Considering small perturbation determine whetherit is a stable or unstable node

Question

This is the part of the question I do not understand. I'm given an nonlinear equation for a population, let's say $$ \dot{x}= x^{4}-3x^{3}+2 $$ So we are asked to find the equilibrium points, one is x=1 and considering small perturbation determine it's stability which is where I am lost. If someone can explain this I will really appreciate it.

Answer 1

I'll write $\dot x = f(x) = x^4-3x^3+2$.

Consider the value of $f$ in a neighbourhood of 1.

If $f(a) > 0$ when $a > 1$ (for $a$ still sufficiently close to 1), then the values of $x$ will increase further since $\dot x > 0$. Hence the point can't be stable.
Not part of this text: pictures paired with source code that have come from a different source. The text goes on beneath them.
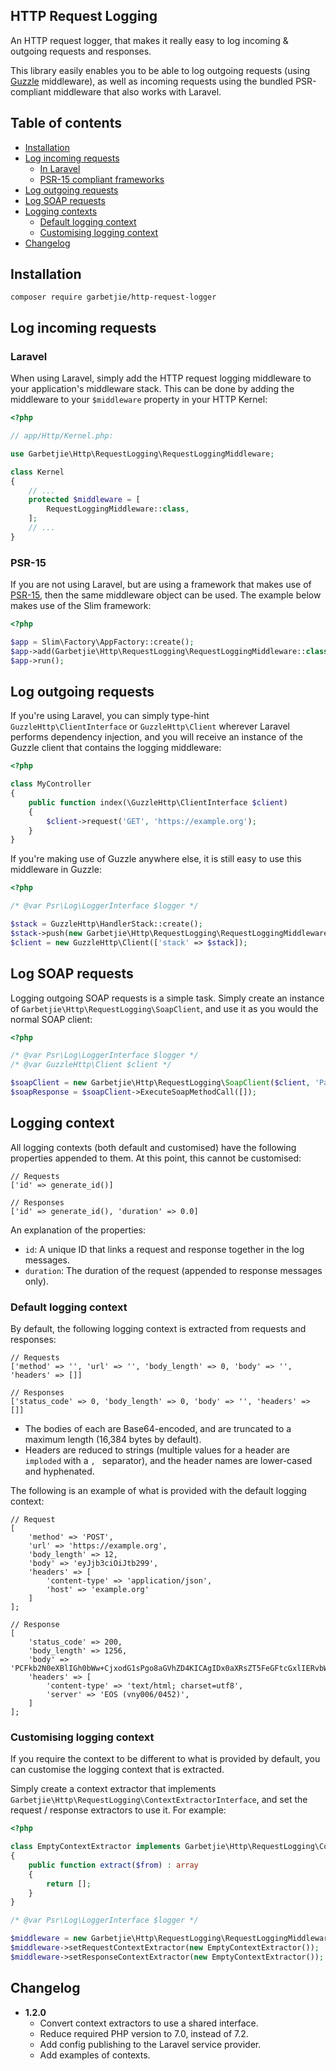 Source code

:HTTP Request Logging
--------------------

An HTTP request logger, that makes it really easy to log incoming & outgoing requests and responses.

This library easily enables you to be able to log outgoing requests (using [Guzzle](http://docs.guzzlephp.org) middleware),
as well as incoming requests using the bundled PSR-compliant middleware that also works with Laravel.


## Table of contents

* [Installation](#installation)
* [Log incoming requests](#log-incoming-requests)
    * [In Laravel](#laravel)
    * [PSR-15 compliant frameworks](#psr-15)
* [Log outgoing requests](#log-outgoing-requests)
* [Log SOAP requests](#log-soap-requests)
* [Logging contexts](#logging-context)
    * [Default logging context](#default-logging-context)
    * [Customising logging context](#customising-logging-context)
* [Changelog](#changelog)

## Installation

    composer require garbetjie/http-request-logger
    
## Log incoming requests

### Laravel

When using Laravel, simply add the HTTP request logging middleware to your application's middleware stack.
This can be done by adding the middleware to your `$middleware` property in your HTTP Kernel:

```php
<?php

// app/Http/Kernel.php:

use Garbetjie\Http\RequestLogging\RequestLoggingMiddleware;

class Kernel
{
    // ...
    protected $middleware = [
        RequestLoggingMiddleware::class,
    ];
    // ...
}
```

### PSR-15

If you are not using Laravel, but are using a framework that makes use of [PSR-15](https://www.php-fig.org/psr/psr-15),
then the same middleware object can be used. The example below makes use of the Slim framework:

```php
<?php

$app = Slim\Factory\AppFactory::create();
$app->add(Garbetjie\Http\RequestLogging\RequestLoggingMiddleware::class);
$app->run();
```


## Log outgoing requests

If you're using Laravel, you can simply type-hint `GuzzleHttp\ClientInterface` or `GuzzleHttp\Client` wherever Laravel
performs dependency injection, and you will receive an instance of the Guzzle client that contains the logging middleware:

```php
<?php

class MyController
{
    public function index(\GuzzleHttp\ClientInterface $client)
    {
        $client->request('GET', 'https://example.org');
    }
}
```

If you're making use of Guzzle anywhere else, it is still easy to use this middleware in Guzzle:

```php
<?php

/* @var Psr\Log\LoggerInterface $logger */

$stack = GuzzleHttp\HandlerStack::create();
$stack->push(new Garbetjie\Http\RequestLogging\RequestLoggingMiddleware($logger, 'debug'), 'logging');
$client = new GuzzleHttp\Client(['stack' => $stack]);
```


## Log SOAP requests

Logging outgoing SOAP requests is a simple task. Simply create an instance of `Garbetjie\Http\RequestLogging\SoapClient`,
and use it as you would the normal SOAP client:

```php
<?php

/* @var Psr\Log\LoggerInterface $logger */
/* @var GuzzleHttp\Client $client */

$soapClient = new Garbetjie\Http\RequestLogging\SoapClient($client, 'Path to WSDL');
$soapResponse = $soapClient->ExecuteSoapMethodCall([]);
```


## Logging context

All logging contexts (both default and customised) have the following properties appended to them. At this point, this
cannot be customised:

    // Requests
    ['id' => generate_id()]
    
    // Responses
    ['id' => generate_id(), 'duration' => 0.0]

An explanation of the properties:

* `id`: A unique ID that links a request and response together in the log messages.
* `duration`: The duration of the request (appended to response messages only).


### Default logging context

By default, the following logging context is extracted from requests and responses:

    // Requests
    ['method' => '', 'url' => '', 'body_length' => 0, 'body' => '', 'headers' => []]
    
    // Responses
    ['status_code' => 0, 'body_length' => 0, 'body' => '', 'headers' => []]

* The bodies of each are Base64-encoded, and are truncated to a maximum length (16,384 bytes by default).
* Headers are reduced to strings (multiple values for a header are `imploded` with a `, ` separator), and the header names
  are lower-cased and hyphenated. 

The following is an example of what is provided with the default logging context:

    // Request
    [
        'method' => 'POST',
        'url' => 'https://example.org',
        'body_length' => 12,
        'body' => 'eyJjb3ciOiJtb299',
        'headers' => [
            'content-type' => 'application/json',
            'host' => 'example.org'
        ]
    ];
    
    // Response
    [
        'status_code' => 200,
        'body_length' => 1256,
        'body' => 'PCFkb2N0eXBlIGh0bWw+CjxodG1sPgo8aGVhZD4KICAgIDx0aXRsZT5FeGFtcGxlIERvbWFpbjwvdGl0b...',
        'headers' => [
            'content-type' => 'text/html; charset=utf8',
            'server' => 'EOS (vny006/0452)',
        ]
    ];


### Customising logging context

If you require the context to be different to what is provided by default, you can customise the logging context that is
extracted.

Simply create a context extractor that implements `Garbetjie\Http\RequestLogging\ContextExtractorInterface`, and set the
request / response extractors to use it. For example:

```php
<?php

class EmptyContextExtractor implements Garbetjie\Http\RequestLogging\ContextExtractorInterface
{
    public function extract($from) : array
    {
        return [];
    }
}

/* @var Psr\Log\LoggerInterface $logger */

$middleware = new Garbetjie\Http\RequestLogging\RequestLoggingMiddleware($logger, 'debug');
$middleware->setRequestContextExtractor(new EmptyContextExtractor());
$middleware->setResponseContextExtractor(new EmptyContextExtractor());

```

## Changelog

* **1.2.0**
    * Convert context extractors to use a shared interface.
    * Reduce required PHP version to 7.0, instead of 7.2.
    * Add config publishing to the Laravel service provider. 
    * Add examples of contexts.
Similar reasoning applies when $f(b) < 0$ for $b < 1$ and sufficiently close to 1.

If, on the other hand, $f(a) < 0$ when $a > 1$, then after a small perturbation upwards, $x$ would tend to return to the value 1. Likewise for small perturbations downwards if $f(b) > 0$ for $b < 0$.

I would say that the previous paragraph is a reasonable definition of stability. Can you provide the definition you are using?

There's also the case where $f(a) = 0$ when $a > 1$. How to handle this depends on the definition of stability you have, but since $x$ would not tend to return to the initial value after perturbation, I would not call this stable.